Oggi nel centenario della rivoluzione d' Ottobre, 7 novembre 1917, piuttosto, vorrei che tu riflettessi sul ruolo determinante che ha avuto la donna in quei fatti, e che tu, da donna, sottolineassi qui proprio il superamento del modello patriarcale sul quale è impostata la famiglia nella società borghese, superamento portato avanti proprio dalla rivoluzione dell'Ottobre, impostato nel marxismo ma realizzato, per la prima volta nella storia, proprio ad opera delle compagne bolsceviche.

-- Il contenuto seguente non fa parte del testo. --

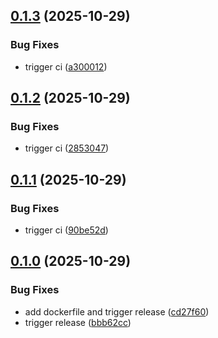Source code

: ## [0.1.3](https://github.com/l4rm4nd/IKESS/compare/v0.1.2...v0.1.3) (2025-10-29)


### Bug Fixes

* trigger ci ([a300012](https://github.com/l4rm4nd/IKESS/commit/a3000128c43cbd935a89c638b4db216eef98b9d5))

## [0.1.2](https://github.com/l4rm4nd/IKESS/compare/v0.1.1...v0.1.2) (2025-10-29)


### Bug Fixes

* trigger ci ([2853047](https://github.com/l4rm4nd/IKESS/commit/2853047e95a127e5e421df126ec512a59939f035))

## [0.1.1](https://github.com/l4rm4nd/IKESS/compare/v0.1.0...v0.1.1) (2025-10-29)


### Bug Fixes

* trigger ci ([90be52d](https://github.com/l4rm4nd/IKESS/commit/90be52d87cc48801df9836625ffaac9ddb6ffa5f))

## [0.1.0](https://github.com/l4rm4nd/IKESS/compare/cd27f6083a6584e4e2760717295f2878a5ba242f...v0.1.0) (2025-10-29)


### Bug Fixes

* add dockerfile and trigger release ([cd27f60](https://github.com/l4rm4nd/IKESS/commit/cd27f6083a6584e4e2760717295f2878a5ba242f))
* trigger release ([bbb62cc](https://github.com/l4rm4nd/IKESS/commit/bbb62cc2970fcdc7389ad83403fadf63631bc20a))

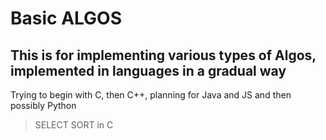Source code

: # Basic ALGOS
## This is for implementing various types of Algos, implemented in languages in a gradual way

Trying to begin with C, then C++, planning for Java and JS and then possibly Python
> SELECT SORT in C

Caro Pisacane, la lotta e vittoria della Luxemburg pur nella piena sincronicità degli eventi rivoluzionari russi è stato un evento ancora più marxista della rivoluzione russa, per il semplice motivo che è accaduto la dove Marx avrebbe previsto che la piena coscienza proletaria intersessista sarebbe avvenuta, nella Germania industriale e non nella Russia contadina. E' un elemento che mi è sempre balzato all'occhio. Questo indica non solo ciò che entrambi sappiamo essere vero, cioè la scientificità ed affidabilità delle previsioni marxiste.
Ad un occhio di analisi diacronica salta all'occhio che la piena coscienza femminile non potrà mai essere ottenuta fin quando la donna vorrà scimmiottare il maschio ma quando vorrà prima di tutto essere comunista,ovvero proiettata impersonalmente in un evento metatemporale urdialettico. La rivoluzione è donna per antonomasia, così come raccontato nei miti ebraici (che Marx conosceva) dove è Eva a prendere il coraggio di mangiare la mela della coscienza di classe e solo in un secondo momento lo fa Adamo.


Wonder,
non ho inteso eccitare un tuo femminismo latente, a me marxista non interessa la superiorità di genere, io credo scientificamente nell'assoluta eguaglianza sociale e di genere, ed è in questo senso che apprezzo il modello Luxemburg pur nelle diverse "sfumature" di una differente visione dell' esercizio politico.


.
Preferisco di no.




Cireno ovviamente non devi rispondermi, la risposta la sappiamo già.
Per te un brigatista latitante era pur sempre un compagno.
Faceva pur sempre parte del tuo album di famiglia.
Potevi disapprovare le sue azioni criminali, magari tu non le avresti compiute.
Ma non avresti mai potuto denunciare un criminale politico alla polizia.
Perché per te la sua era comunque una lotta contro il sistema.
Perché la tua lealtà non andava allo Stato, alla Repubblica.
La tua lealtà andava ai compagni. Anche ai compagni che sbagliano.
Questo lo abbiamo capito, lo sappiamo bene.
Lo sappiamo perché di gente come te ne abbiamo vista tanta.
Siete fatti con lo stampino.
Omertà, ipocrisia, disonestà intellettuale.




Omertà, ipocrisia, disonestà intellettuale, se proprio dobbiamo sempre generalizzare, sono tratti identificativi delle ideologie borghesi, capitaliste, e come lei saprà perfettamente il comunismo prende le mosse dal capitalismo. Dunque in una fase, per modo di dire, iniziale, si deve riuscire a selezionare tra compagni ed opportunisti, tra gli onesti e gli altri e non è detto che la cosa sia sempre semplice, i borghesi e simili, briganti per antonomasia, sanno camuffarsi bene.